1

I'm pretty new to python (I mainly write code in Java). I have a python script that's essentially a crawler. It calls phantomjs, which loads up the page, returns its source, and a list of urls that it found in the page.

I've been trying to use Python 3's multiprocessing module to do this, but I can't figure out how to use a shared queue that workers can also add to. I keep getting unpredictable results.

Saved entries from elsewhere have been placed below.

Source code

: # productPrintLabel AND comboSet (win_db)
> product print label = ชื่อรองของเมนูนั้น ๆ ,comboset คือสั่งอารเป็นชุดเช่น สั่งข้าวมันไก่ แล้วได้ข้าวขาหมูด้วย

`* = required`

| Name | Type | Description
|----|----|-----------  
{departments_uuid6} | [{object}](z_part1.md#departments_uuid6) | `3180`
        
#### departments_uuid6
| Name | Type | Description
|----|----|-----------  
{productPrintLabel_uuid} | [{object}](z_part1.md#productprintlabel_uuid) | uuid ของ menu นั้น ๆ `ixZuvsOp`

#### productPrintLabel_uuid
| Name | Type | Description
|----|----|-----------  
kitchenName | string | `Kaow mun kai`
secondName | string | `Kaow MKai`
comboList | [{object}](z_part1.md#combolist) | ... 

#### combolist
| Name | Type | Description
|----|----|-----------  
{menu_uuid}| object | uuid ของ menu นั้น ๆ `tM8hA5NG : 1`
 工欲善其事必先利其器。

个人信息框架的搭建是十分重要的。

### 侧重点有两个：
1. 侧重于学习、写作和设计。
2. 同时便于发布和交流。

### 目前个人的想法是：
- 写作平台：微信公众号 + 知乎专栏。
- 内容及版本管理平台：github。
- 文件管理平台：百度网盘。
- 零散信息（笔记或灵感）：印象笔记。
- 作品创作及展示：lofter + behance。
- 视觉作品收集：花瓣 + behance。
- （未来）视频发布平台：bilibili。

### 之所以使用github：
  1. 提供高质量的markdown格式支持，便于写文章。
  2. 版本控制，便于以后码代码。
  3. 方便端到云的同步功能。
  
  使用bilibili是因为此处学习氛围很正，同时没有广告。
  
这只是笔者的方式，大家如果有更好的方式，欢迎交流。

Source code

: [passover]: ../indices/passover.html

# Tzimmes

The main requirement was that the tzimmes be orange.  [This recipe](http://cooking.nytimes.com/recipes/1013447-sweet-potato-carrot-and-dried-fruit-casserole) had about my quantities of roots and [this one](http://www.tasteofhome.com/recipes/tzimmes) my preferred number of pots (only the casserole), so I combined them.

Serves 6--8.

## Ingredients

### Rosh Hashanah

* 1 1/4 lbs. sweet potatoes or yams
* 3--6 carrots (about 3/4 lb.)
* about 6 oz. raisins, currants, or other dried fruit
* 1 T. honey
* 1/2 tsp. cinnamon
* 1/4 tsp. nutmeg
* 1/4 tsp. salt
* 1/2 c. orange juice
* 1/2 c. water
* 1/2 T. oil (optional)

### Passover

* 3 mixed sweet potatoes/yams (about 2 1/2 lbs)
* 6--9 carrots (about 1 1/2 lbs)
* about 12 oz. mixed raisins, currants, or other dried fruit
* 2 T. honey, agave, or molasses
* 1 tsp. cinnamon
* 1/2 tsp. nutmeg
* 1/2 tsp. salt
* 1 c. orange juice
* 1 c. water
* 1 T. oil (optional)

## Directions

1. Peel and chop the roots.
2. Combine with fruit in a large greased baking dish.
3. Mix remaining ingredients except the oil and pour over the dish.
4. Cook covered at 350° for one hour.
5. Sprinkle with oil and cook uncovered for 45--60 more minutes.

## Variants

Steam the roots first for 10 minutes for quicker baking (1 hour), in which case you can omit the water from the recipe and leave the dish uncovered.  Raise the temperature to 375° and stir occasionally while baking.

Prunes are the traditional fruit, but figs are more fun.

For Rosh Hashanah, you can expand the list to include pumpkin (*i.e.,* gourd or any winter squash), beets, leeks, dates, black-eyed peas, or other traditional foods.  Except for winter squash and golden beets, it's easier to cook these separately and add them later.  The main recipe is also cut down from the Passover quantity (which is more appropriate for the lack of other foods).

My previous approach used a global list of URLs, out of which I extracted a chunk and sent to workers using map_async. At the end, I would gather all the returned URLs and append them to the global list. The problem is that each "chunk" takes as long as the slowest worker. I'm trying to modify it so that whenever worker is done, it can pick up the next URL. However, I don't think I'm doing it correctly. Here's what I have so far:

def worker(url, urls):
    print(multiprocessing.current_process().name + "." + str(multiprocessing.current_process().pid) + " loading " + url)
    returned_urls = phantomjs(url)
    print(multiprocessing.current_process().name + "." + str(multiprocessing.current_process().pid) + " returning " + str(len(returned_urls)) + " URLs")

    for returned_url in returned_urls:
        urls.put(returned_url, block=True)

    print("There are " + str(urls.qsize()) + " URLs in total.\n")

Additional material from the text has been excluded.